Have received live vaccines within 4 weeks or tumor vaccines within 3 months prior to the first administration of the study drug, or plan to receive any live vaccines during the study;
Use of strong cytochrome P450 3A4 (CYP3A4) enzyme inhibitors within 2 weeks or 5 half-lives (whichever is shorter) prior to the first dose of study drug;
Adverse reactions caused by previous anti-tumor treatments that have not resolved to Grade 0 or 1 or baseline level according to NCI CTCAE v5.0 before the first dose of the study drug (except for alopecia, fatigue, pigmentation, and other conditions with no safety implications per the Investigator's clinical judgement);
Known allergies, hypersensitivity, or intolerance to IBI3028 or its excipients (refer to the Investigator's Brochure);
Have undergone major surgery (craniotomy, thoracotomy, or laparotomy, and other surgeries according to Investigators' opinion, excluding needle biopsy) within 4 weeks prior to the first dose of the investigational product, or are expected to undergo major surgery during the study, or have severe unhealed wounds, ulcers, etc.;
Known symptomatic central nervous system (CNS) metastases. Participants with asymptomatic CNS metastases (ie, no neurologic syndrome and metastases ≤1.5 cm in diameter) or stable disease after treatment as judged by the investigator may be considered if: they have no metastases in the midbrain, pons, cerebellum, meninges, medulla oblongata, or spinal cord; stable status for at least 4 weeks prior to the first dose of study drug (≤1.5 mg/day dexamethasone or equivalent and baseline anticonvulsants are allowed), and have no new or enlarging CNS metastases as clearly demonstrated by clinical evidence; Note : CNS lesions are not considered target lesions.
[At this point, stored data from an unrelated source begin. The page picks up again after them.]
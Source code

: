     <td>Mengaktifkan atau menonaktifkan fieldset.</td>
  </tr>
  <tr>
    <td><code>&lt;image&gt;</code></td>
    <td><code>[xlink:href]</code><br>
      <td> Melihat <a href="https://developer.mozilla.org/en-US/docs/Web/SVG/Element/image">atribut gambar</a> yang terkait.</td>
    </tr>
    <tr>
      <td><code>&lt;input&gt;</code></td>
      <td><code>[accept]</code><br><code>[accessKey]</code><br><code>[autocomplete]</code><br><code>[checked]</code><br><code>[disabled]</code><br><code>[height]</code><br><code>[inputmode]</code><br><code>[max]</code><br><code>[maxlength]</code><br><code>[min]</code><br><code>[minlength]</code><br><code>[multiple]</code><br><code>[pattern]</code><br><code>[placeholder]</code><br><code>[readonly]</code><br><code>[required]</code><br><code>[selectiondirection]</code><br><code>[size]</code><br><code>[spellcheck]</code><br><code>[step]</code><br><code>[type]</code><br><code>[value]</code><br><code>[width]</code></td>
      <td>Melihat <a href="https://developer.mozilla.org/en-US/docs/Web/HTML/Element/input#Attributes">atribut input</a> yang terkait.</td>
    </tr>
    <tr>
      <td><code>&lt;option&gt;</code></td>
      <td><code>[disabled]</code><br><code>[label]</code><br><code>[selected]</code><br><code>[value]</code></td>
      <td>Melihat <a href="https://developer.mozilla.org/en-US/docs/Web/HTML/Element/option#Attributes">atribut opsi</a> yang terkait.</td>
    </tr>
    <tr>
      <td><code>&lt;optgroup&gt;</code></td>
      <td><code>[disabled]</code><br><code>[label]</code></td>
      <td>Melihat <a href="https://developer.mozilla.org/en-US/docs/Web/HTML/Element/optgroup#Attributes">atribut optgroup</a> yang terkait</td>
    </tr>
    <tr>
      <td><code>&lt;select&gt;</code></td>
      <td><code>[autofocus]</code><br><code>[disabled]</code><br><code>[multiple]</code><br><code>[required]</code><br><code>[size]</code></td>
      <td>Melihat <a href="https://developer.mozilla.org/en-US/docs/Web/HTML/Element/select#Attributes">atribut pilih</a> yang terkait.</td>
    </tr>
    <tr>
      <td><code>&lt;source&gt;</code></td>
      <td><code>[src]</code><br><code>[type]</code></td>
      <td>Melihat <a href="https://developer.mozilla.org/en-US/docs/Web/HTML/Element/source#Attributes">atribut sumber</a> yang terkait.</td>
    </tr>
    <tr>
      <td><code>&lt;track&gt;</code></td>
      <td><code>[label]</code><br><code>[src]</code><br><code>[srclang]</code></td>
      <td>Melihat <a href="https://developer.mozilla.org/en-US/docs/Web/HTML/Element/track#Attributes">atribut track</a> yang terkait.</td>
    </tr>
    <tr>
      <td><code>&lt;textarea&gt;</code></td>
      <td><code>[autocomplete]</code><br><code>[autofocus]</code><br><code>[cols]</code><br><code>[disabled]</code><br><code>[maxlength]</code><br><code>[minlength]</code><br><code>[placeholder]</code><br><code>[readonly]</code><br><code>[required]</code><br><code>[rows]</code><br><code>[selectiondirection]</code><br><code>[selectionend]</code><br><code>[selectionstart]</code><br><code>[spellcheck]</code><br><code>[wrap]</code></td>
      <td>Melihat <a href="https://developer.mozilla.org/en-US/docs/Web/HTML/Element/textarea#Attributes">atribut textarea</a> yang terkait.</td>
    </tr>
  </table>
Uncontrolled disease or condition, including:
With a history of pneumonia requiring corticosteroid treatment, or a history of clinically significant lung diseases (such as interstitial lung disease, non-infectious pneumonitis, or uncontrolled lung diseases such as pulmonary fibrosis, severe radiation pneumonitis, and acute lung injury), or suspected of having these diseases by imaging during the screening period;
Any history of arterial thromboembolic events within 6 months prior to the first dose of the study drug, including myocardial infarction, unstable angina, cerebrovascular stroke, or transient ischemic attack;
Esophageal or gastric varices requiring immediate intervention (e.g., ligature or sclerotherapy) or at high risk of bleeding according to the opinion of the investigator or a gastroenterologist or hepatologist. Participants with evidence of portal hypertension (including imaging findings of hypersplenism) or a history of esophageal and gastric variceal bleeding must undergo endoscopic evaluation within 3 months prior to the first dose of the study drug;
Any history of life-threatening hemorrhage or hemorrhage requiring blood transfusion, endoscopy, or surgery within 3 months prior to the first dose of the investigational product ;
Unhealed gastrointestinal obstruction, perforation, or fistula. At risk of gastrointestinal obstruction or perforation (including but not limited to: acute diverticulitis, abdominal abscess, etc.), history of extensive bowel resection (segmental colectomy or extensive bowel resection accompanied with chronic diarrhea), active inflammatory bowel disease, or Grade ≥ 2 chronic diarrhea;
History of immunodeficiency diseases, including congenital or acquired immunodeficiency diseases;
History of allogeneic organ transplantation or allogeneic bone marrow transplantation, or autologous hematopoietic stem cell transplantation within 3 months prior to the first dose of the investigational drug, except for corneal transplantation;
History of other malignancy within 2 years before the first dose of study drug(s), with the following exceptions:
Presence of any indwelling tubes or drains (such as percutaneous nephrostomy tubes, indwelling Foley catheters, biliary drainage tubes, or peritoneal/pericardial catheters); Note: Thoracic catheters or dedicated central venous access catheters such as Port-A-Cath or Hickman catheters are allowed.
Other acute or chronic diseases or laboratory abnormalities, which may increase the risk of participating in the study or receiving the investigational product, interfere with the interpretation of study results, and make the participant unsuitable for participating in the study based on the investigator's judgment;
Neurological, mental, or social conditions that affect the compliance with trial requirements, significantly increase the risk of AEs, or affect the participants' signing of written informed consent (IC);
Females who are pregnant, have a positive pregnancy test result, or are breastfeeding;
Not fit to participate in this study at the discretion of the Investigator.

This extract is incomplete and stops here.